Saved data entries

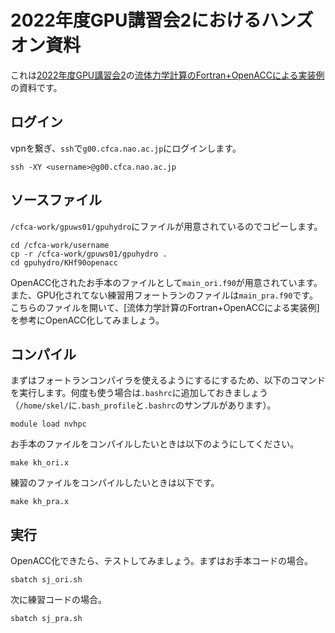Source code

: # 2022年度GPU講習会2におけるハンズオン資料
これは[2022年度GPU講習会2](https://www.cfca.nao.ac.jp/content/gpu_workshop_2022_2)の[流体力学計算のFortran+OpenACCによる実装例](https://qiita.com/takiwaki_tomoya/items/af059b7fb8877f0e3d79)の資料です。

## ログイン
vpnを繋ぎ、`ssh`で`g00.cfca.nao.ac.jp`にログインします。
    
    ssh -XY <username>@g00.cfca.nao.ac.jp

## ソースファイル
`/cfca-work/gpuws01/gpuhydro`にファイルが用意されているのでコピーします。
    
    cd /cfca-work/username
    cp -r /cfca-work/gpuws01/gpuhydro .
    cd gpuhydro/KHf90openacc

OpenACC化されたお手本のファイルとして`main_ori.f90`が用意されています。
また、GPU化されてない練習用フォートランのファイルは`main_pra.f90`です。
こちらのファイルを開いて、[流体力学計算のFortran+OpenACCによる実装例]を参考にOpenACC化してみましょう。

## コンパイル
まずはフォートランコンパイラを使えるようにするにするため、以下のコマンドを実行します。何度も使う場合は`.bashrc`に追加しておきましょう（`/home/skel/`に`.bash_profile`と`.bashrc`のサンプルがあります）。

    module load nvhpc
    
お手本のファイルをコンパイルしたいときは以下のようにしてください。
    
    make kh_ori.x
    
 練習のファイルをコンパイルしたいときは以下です。
    
    make kh_pra.x
    
## 実行
OpenACC化できたら、テストしてみましょう。まずはお手本コードの場合。
    
    sbatch sj_ori.sh
    
次に練習コードの場合。
    
    sbatch sj_pra.sh
    
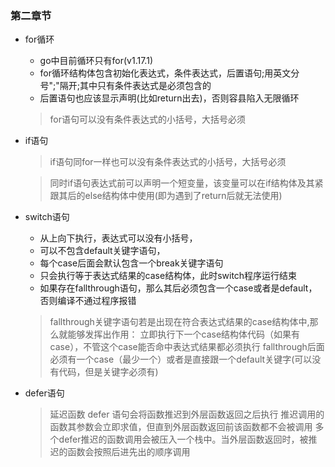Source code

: ### 第二章节
- for循环
   - go中目前循环只有for(v1.17.1)
   - for循环结构体包含初始化表达式，条件表达式，后置语句;用英文分号";"隔开;其中只有条件表达式是必须包含的
   - 后置语句也应该显示声明(比如return出去)，否则容县陷入无限循环
  > for语句可以没有条件表达式的小括号，大括号必须
- if语句
  > if语句同for一样也可以没有条件表达式的小括号，大括号必须
  
  > 同时if语句表达式前可以声明一个短变量，该变量可以在if结构体及其紧跟其后的else结构体中使用(即为遇到了return后就无法使用)

- switch语句
   - 从上向下执行，表达式可以没有小括号，
   - 可以不包含default关键字语句，
   - 每个case后面会默认包含一个break关键字语句
   - 只会执行等于表达式结果的case结构体，此时switch程序运行结束
   - 如果存在fallthrough语句，那么其后必须包含一个case或者是default，否则编译不通过程序报错
    > fallthrough关键字语句若是出现在符合表达式结果的case结构体中,那么就能够发挥出作用：
    > 立即执行下一个case结构体代码（如果有case），不管这个case能否命中表达式结果都必须执行
    > fallthrough后面必须有一个case（最少一个）或者是直接跟一个default关键字(可以没有代码，但是关键字必须有)
   
- defer语句 
   >延迟函数
  > defer 语句会将函数推迟到外层函数返回之后执行
  > 推迟调用的函数其参数会立即求值，但直到外层函数返回前该函数都不会被调用
  > 多个defer推迟的函数调用会被压入一个栈中。当外层函数返回时，被推迟的函数会按照后进先出的顺序调用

**ACTIVITY**
In the copy, include each entry exactly as written and none of the pictures.

**EXERCISE OUTPUT**
Source code

: # 2022年度GPU講習会2におけるハンズオン資料
これは[2022年度GPU講習会2](https://www.cfca.nao.ac.jp/content/gpu_workshop_2022_2)の[流体力学計算のFortran+OpenACCによる実装例](https://qiita.com/takiwaki_tomoya/items/af059b7fb8877f0e3d79)の資料です。

## ログイン
vpnを繋ぎ、`ssh`で`g00.cfca.nao.ac.jp`にログインします。
    
    ssh -XY <username>@g00.cfca.nao.ac.jp

## ソースファイル
`/cfca-work/gpuws01/gpuhydro`にファイルが用意されているのでコピーします。
    
    cd /cfca-work/username
    cp -r /cfca-work/gpuws01/gpuhydro .
    cd gpuhydro/KHf90openacc

OpenACC化されたお手本のファイルとして`main_ori.f90`が用意されています。
また、GPU化されてない練習用フォートランのファイルは`main_pra.f90`です。
こちらのファイルを開いて、[流体力学計算のFortran+OpenACCによる実装例]を参考にOpenACC化してみましょう。

## コンパイル
まずはフォートランコンパイラを使えるようにするにするため、以下のコマンドを実行します。何度も使う場合は`.bashrc`に追加しておきましょう（`/home/skel/`に`.bash_profile`と`.bashrc`のサンプルがあります）。

    module load nvhpc
    
お手本のファイルをコンパイルしたいときは以下のようにしてください。
    
    make kh_ori.x
    
 練習のファイルをコンパイルしたいときは以下です。
    
    make kh_pra.x
    
## 実行
OpenACC化できたら、テストしてみましょう。まずはお手本コードの場合。
    
    sbatch sj_ori.sh
    
次に練習コードの場合。
    
    sbatch sj_pra.sh
    
Source code

: ### 第二章节
- for循环
   - go中目前循环只有for(v1.17.1)
   - for循环结构体包含初始化表达式，条件表达式，后置语句;用英文分号";"隔开;其中只有条件表达式是必须包含的
   - 后置语句也应该显示声明(比如return出去)，否则容县陷入无限循环
  > for语句可以没有条件表达式的小括号，大括号必须
- if语句
  > if语句同for一样也可以没有条件表达式的小括号，大括号必须
  
  > 同时if语句表达式前可以声明一个短变量，该变量可以在if结构体及其紧跟其后的else结构体中使用(即为遇到了return后就无法使用)

- switch语句
   - 从上向下执行，表达式可以没有小括号，
   - 可以不包含default关键字语句，
   - 每个case后面会默认包含一个break关键字语句
   - 只会执行等于表达式结果的case结构体，此时switch程序运行结束
   - 如果存在fallthrough语句，那么其后必须包含一个case或者是default，否则编译不通过程序报错
    > fallthrough关键字语句若是出现在符合表达式结果的case结构体中,那么就能够发挥出作用：
    > 立即执行下一个case结构体代码（如果有case），不管这个case能否命中表达式结果都必须执行
    > fallthrough后面必须有一个case（最少一个）或者是直接跟一个default关键字(可以没有代码，但是关键字必须有)
   
- defer语句 
   >延迟函数
  > defer 语句会将函数推迟到外层函数返回之后执行
  > 推迟调用的函数其参数会立即求值，但直到外层函数返回前该函数都不会被调用
  > 多个defer推迟的函数调用会被压入一个栈中。当外层函数返回时，被推迟的函数会按照后进先出的顺序调用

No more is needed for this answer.